Copyright © 1987 published by the University of New Mexico Press, photos and texts used with permission.
Left above: Monument No. 35 - Chihuahuan Desert. "The
vegetation here has changed drastically during the last ninety-two
years. What formerly appears to have been essentially a pure stand
of tobosagrass [Hilaria mutica] has now become an open mixture
of creosotebush and snakeweed, with no grass."
Right above: Monument No. 82 - Chihuahuan Desert. "The ninety years that have elapsed since 1893 have shown a shift from grasses with a very few scattered shrubs to shrubs and and halfshrubs with no grasses."
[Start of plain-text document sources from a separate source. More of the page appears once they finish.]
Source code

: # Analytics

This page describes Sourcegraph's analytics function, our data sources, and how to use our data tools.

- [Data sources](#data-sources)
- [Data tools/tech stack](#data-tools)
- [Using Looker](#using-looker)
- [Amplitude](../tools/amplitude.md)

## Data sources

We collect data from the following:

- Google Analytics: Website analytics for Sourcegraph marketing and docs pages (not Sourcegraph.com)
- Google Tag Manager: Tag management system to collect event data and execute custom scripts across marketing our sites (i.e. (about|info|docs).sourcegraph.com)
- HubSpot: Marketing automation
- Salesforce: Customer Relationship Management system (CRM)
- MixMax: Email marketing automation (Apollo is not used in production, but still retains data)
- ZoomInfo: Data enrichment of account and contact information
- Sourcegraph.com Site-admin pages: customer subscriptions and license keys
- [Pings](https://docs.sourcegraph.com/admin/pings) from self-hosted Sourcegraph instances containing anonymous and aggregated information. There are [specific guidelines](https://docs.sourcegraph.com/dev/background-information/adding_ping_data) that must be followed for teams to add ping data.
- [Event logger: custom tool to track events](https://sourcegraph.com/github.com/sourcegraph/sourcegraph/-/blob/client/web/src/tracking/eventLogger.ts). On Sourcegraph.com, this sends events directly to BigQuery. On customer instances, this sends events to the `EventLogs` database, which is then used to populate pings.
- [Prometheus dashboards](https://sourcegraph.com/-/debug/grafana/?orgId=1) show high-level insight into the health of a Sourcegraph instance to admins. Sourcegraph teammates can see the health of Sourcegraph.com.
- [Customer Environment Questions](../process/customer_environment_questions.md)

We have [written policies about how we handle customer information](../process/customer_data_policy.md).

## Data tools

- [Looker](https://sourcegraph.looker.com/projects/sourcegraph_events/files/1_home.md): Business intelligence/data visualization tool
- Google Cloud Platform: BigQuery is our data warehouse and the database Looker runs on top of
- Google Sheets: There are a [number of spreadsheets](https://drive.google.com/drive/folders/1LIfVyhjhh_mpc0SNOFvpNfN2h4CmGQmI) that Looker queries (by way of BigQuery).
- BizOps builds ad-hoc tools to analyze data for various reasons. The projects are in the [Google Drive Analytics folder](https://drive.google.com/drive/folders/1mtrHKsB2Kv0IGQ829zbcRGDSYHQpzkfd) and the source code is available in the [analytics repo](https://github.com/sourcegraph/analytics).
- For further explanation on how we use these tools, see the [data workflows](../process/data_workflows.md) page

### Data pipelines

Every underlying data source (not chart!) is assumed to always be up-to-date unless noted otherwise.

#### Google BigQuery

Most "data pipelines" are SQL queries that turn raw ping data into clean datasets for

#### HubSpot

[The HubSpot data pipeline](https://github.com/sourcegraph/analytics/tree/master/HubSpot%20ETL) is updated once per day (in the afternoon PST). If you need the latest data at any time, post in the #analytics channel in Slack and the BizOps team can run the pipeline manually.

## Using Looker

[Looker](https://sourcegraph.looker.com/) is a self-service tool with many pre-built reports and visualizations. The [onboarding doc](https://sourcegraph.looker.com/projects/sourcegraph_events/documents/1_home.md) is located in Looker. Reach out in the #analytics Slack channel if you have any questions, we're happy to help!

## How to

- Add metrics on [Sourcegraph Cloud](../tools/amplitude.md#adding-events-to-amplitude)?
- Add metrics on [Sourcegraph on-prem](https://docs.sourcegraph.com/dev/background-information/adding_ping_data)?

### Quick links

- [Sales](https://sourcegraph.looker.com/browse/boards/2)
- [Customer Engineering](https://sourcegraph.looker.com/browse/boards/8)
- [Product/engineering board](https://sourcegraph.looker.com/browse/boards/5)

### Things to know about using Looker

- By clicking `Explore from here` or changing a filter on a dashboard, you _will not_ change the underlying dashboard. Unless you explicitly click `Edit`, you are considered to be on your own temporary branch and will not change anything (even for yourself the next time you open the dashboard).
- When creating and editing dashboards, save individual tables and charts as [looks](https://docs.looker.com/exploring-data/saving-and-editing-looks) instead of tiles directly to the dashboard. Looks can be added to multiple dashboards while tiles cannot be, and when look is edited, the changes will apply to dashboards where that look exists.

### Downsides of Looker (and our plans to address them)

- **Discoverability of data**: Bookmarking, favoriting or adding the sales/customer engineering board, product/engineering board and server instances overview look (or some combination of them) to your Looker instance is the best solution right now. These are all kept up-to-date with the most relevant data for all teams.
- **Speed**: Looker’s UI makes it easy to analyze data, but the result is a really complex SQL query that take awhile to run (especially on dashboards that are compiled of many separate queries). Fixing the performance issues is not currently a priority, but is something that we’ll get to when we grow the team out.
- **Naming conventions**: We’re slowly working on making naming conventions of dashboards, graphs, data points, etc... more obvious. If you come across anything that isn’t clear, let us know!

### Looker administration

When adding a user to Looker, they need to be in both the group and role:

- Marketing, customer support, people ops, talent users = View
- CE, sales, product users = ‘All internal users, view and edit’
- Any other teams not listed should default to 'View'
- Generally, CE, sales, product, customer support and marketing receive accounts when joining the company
Left above: Monument No. 112 - Semidesert Grassland. "This area, which I have designated semidesert grassland, is rapidly being taken over by velvet mesquite and might, perhaps, be more properly classified as savanna. An occasional Emory oak lends variety to the mesquite. The oaks are probably about as abundant as they were in the 1890's; the mesquite, in contrast, presents a marked life-form change. What was essentially open grassland has now become a mesquite-grass savanna in which the mesquites are assuming an ever-increasing greater control. "
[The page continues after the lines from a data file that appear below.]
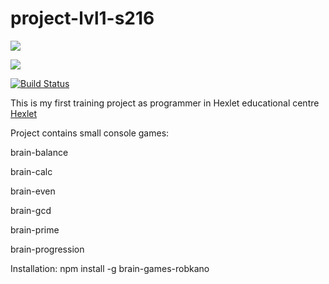 # project-lvl1-s216

<a href="https://codeclimate.com/github/robkano/project-lvl1-s216/maintainability"><img src="https://api.codeclimate.com/v1/badges/f46abf10f5d12497abc6/maintainability" />
</a>

<a href="https://codeclimate.com/github/robkano/project-lvl1-s216/test_coverage"><img src="https://api.codeclimate.com/v1/badges/f46abf10f5d12497abc6/test_coverage" />
</a>

[![Build Status](https://travis-ci.org/robkano/project-lvl1-s216.svg?branch=master)](https://travis-ci.org/robkano/project-lvl1-s216)


<p>This is my first training project as programmer in Hexlet educational centre 
<a href="https://en.hexlet.io/pages/about">Hexlet</a></p>

<p>Project contains small console games:</p>

<p>brain-balance</p>
<p>brain-calc</p>
<p>brain-even</p>
<p>brain-gcd</p>
<p>brain-prime</p>
<p>brain-progression</p>

<p>Installation: npm install -g brain-games-robkano</p>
Right above: Monument No. 138 - Semidesert Grassland, Sonoran Savanna. "There has been a major vegetational change throughout this area during the last ninety years, a change evidenced primarily by the invasion of mesquite, cacti, and other shrubs and halfshrubs. At the time the monuments were erected, this was open grassland free of scrub vegetation and with mesquite restricted to the occasional drainage. When I first passed through here as a graduate student in 1930, it was still essentially open, rolling prairie grassland."
Left above: Monument 144 - Sonoran desert: "The former open grassland, free of scrub vegetation except for the long, dark streak in the background indicating a wash or drainage, has been replaced by scrub. "
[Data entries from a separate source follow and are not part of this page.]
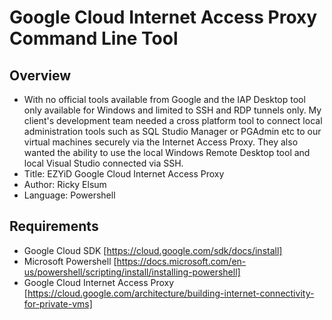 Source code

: # Google Cloud Internet Access Proxy Command Line Tool #

## Overview ##

* With no official tools available from Google and the IAP Desktop tool only available for Windows and limited to SSH and RDP tunnels only. My client's development team needed a cross platform tool to connect local administration tools such as SQL Studio Manager or PGAdmin etc to our virtual machines securely via the Internet Access Proxy. They also wanted the ability to use the local Windows Remote Desktop tool and local Visual Studio connected via SSH.
* Title:  EZYiD Google Cloud Internet Access Proxy
* Author: Ricky Elsum
* Language: Powershell

## Requirements ##

* Google Cloud SDK [https://cloud.google.com/sdk/docs/install]
* Microsoft Powershell [https://docs.microsoft.com/en-us/powershell/scripting/install/installing-powershell]
* Google Cloud Internet Access Proxy [https://cloud.google.com/architecture/building-internet-connectivity-for-private-vms]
Right above: Monument 157 - Sonoran desert: "Here,
as elsewhere generally in the Great Plain, a once open area has
been taken over by scrub. Low-growing shrubs, probably saltbush
or burroweed, show in the original picture, with a good carpet
of what appears to be grasses or a mixture of grasses and annual
forbs. Although two lines of darker vegetation that may have been
mesquite show in the distant background, there was none evident
in the vicinity of the monument.
Today, mesquite has become established throughout the area, and
I even had to chop away part of one tree to photograph the monument
from near the original camera location."